Ugento, nella discarica Burgesi nessuna presenza di rifiuti tossici

Lo afferma l’Arpa al termine di indagini e analisi durate due anni

Sabato 12 Settembre 2020, 12:06

UGENTO - «Nessun fusto di pcb nella discarica». Le indagini geofisiche eseguite a gennaio - e i cui risultati sono arrivati nei giorni scorsi - allontanano lo spettro della presenza di policlorobifenili (se ne ipotizzava lo stoccaggio di ben 600 fusti) nella discarica dismessa di località Burgesi di Ugento. È stata utilizzata, per la prima volta in una discarica, la tecnica «Electromagnetic induction».

L’indagine, eseguita per conto dell’Arpa dall’Istituto di ricerca sulle acque di Bari e dal Cnr, rientra nel Piano di monitoraggio e controllo finanziato dallo Stato con un milione di euro. Piano predisposto su richiesta del Comune di Ugento dopo le dichiarazioni dell’imprenditore Gianluigi Rosafio, che nel 2016 si è autoaccusato di aver tombato a Burgesi 600 fusti di pcb.
La discarica, gestita da Monteco, è suddivisa in tre lotti, è estesa per 90mila metri quadrati ed è alta tra i 15 e i 19 metri (dei quali 10 fuori dal terreno).
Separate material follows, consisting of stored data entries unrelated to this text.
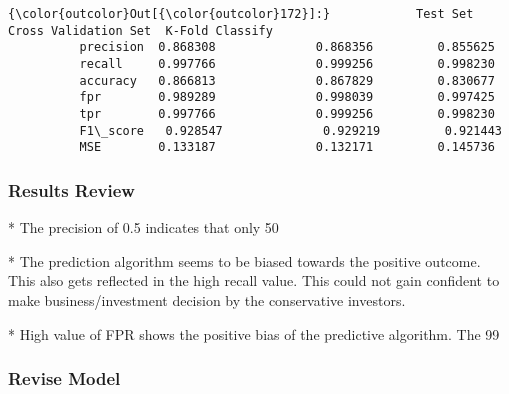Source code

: \documentclass[11pt]{article}
\begin{document}
\begin{Verbatim}[commandchars=\\\{\}]
{\color{outcolor}Out[{\color{outcolor}172}]:}            Test Set  Cross Validation Set  K-Fold Classify
          precision  0.868308              0.868356         0.855625
          recall     0.997766              0.999256         0.998230
          accuracy   0.866813              0.867829         0.830677
          fpr        0.989289              0.998039         0.997425
          tpr        0.997766              0.999256         0.998230
          F1\_score   0.928547              0.929219         0.921443
          MSE        0.133187              0.132171         0.145736
\end{Verbatim}
            
    \subsubsection{Results Review}\label{results-review}
* The precision of 0.5 indicates that only 50%

* The prediction algorithm seems to be biased towards the positive outcome. This also gets reflected in the high recall value. This could not gain confident to make business/investment decision by the conservative investors.

* High value of FPR shows the positive bias of the predictive algorithm. The 99%
    \subsubsection{Revise Model}\label{revise-model}
\end{document}
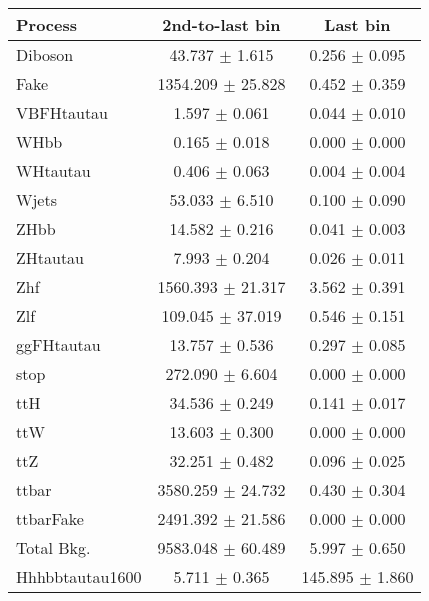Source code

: \begin{tabular}{lcc}
  \toprule
  Process & 2nd-to-last bin & Last bin \\
  \midrule
  Diboson	& 43.737	$\pm$ 1.615	& 0.256	$\pm$ 0.095 \\
  Fake		& 1354.209	$\pm$ 25.828	& 0.452	$\pm$ 0.359 \\
  VBFHtautau	& 1.597	$\pm$ 0.061	& 0.044	$\pm$ 0.010 \\
  WHbb		& 0.165	$\pm$ 0.018	& 0.000	$\pm$ 0.000 \\
  WHtautau	& 0.406	$\pm$ 0.063	& 0.004	$\pm$ 0.004 \\
  Wjets		& 53.033	$\pm$ 6.510	& 0.100	$\pm$ 0.090 \\
  ZHbb		& 14.582	$\pm$ 0.216	& 0.041	$\pm$ 0.003 \\
  ZHtautau	& 7.993	$\pm$ 0.204	& 0.026	$\pm$ 0.011 \\
  Zhf		& 1560.393	$\pm$ 21.317	& 3.562	$\pm$ 0.391 \\
  Zlf		& 109.045	$\pm$ 37.019	& 0.546	$\pm$ 0.151 \\
  ggFHtautau	& 13.757	$\pm$ 0.536	& 0.297	$\pm$ 0.085 \\
  stop		& 272.090	$\pm$ 6.604	& 0.000	$\pm$ 0.000 \\
  ttH		& 34.536	$\pm$ 0.249	& 0.141	$\pm$ 0.017 \\
  ttW		& 13.603	$\pm$ 0.300	& 0.000	$\pm$ 0.000 \\
  ttZ		& 32.251	$\pm$ 0.482	& 0.096	$\pm$ 0.025 \\
  ttbar		& 3580.259	$\pm$ 24.732	& 0.430	$\pm$ 0.304 \\
  ttbarFake	& 2491.392	$\pm$ 21.586	& 0.000	$\pm$ 0.000 \\
  \midrule
  Total Bkg.    & 9583.048	$\pm$ 60.489	& 5.997	$\pm$ 0.650 \\
  \midrule
  Hhhbbtautau1600	& 5.711	$\pm$ 0.365	& 145.895	$\pm$ 1.860 \\
  \bottomrule
\end{tabular}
Dai suoi pozzi di raccolta vengono estratte circa 70 tonnellate di percolato al mese. L’indagine, che ha riguardato l’intera estensione del sito (benché l’imprenditore pentito avesse dichiarato di aver seppellito i fusti in una specifica area del lotto 3), ha avuto lo scopo da un lato di eseguire una caratterizzazione geofisica del corpo rifiuti, per individuare la presenza di contaminazioni da pcb, e dall’altro di verificare l’integrità della geomembrana posta sul fondo. È stata utilizzata la metodologia elettromagnetica Emi (Electromagnetic induction), considerata l’unico strumento in grado di caratterizzare il corpo discarica senza il condizionamento dei dati che sarebbe derivato dalla presenza della geomembrana di copertura. I tecnici hanno sondato i tre lotti utilizzando elettromagnetometri costituiti da un’unità di controllo integrata connessa alle sonde tramite cavo o Bluetooth. Ciascuna delle tre sonde usate è costituita da due bobine elettromagnetiche da 65 centimetri di diametro e 5 chili di peso, collegate fra loro mediante cavi lunghi 10, 20 e 40 metri, a seconda della profondità da analizzare.

I risultati dell’indagine sono confortanti. «La mancata localizzazione di forti anomalie di bassa conducibilità elettrica all’interno del corpo rifiuti, unitamente alla sua graduale variazione, esclude la presenza di composti organici con contenuto di Pcb», si legge nella relazione del responsabile scientifico Lorenzo De Carlo. Viene esclusa anche la presenza di concentrazioni di fusti metallici o di plastica. L’analisi del basamento calcarenitico sottostante la discarica, infine, ha permesso di verificare l’integrità della geomembrana: «L’assenza di anomalie diffuse sul fondo della discarica - si legge - garantisce la tenuta della geomembrana».

È la prima volta che si utilizza la tecnica Emi in una discarica: «La scelta di tale soluzione in contesti così complessi come quelli di una discarica dismessa si è rivelata innovativa nel panorama scientifico internazionale, come dimostrato dall’assenza di casi studio riportati in letteratura». Il modello elettromagnetico utilizzato è stato ricavato da un codice sviluppato dall’Università di Cagliari.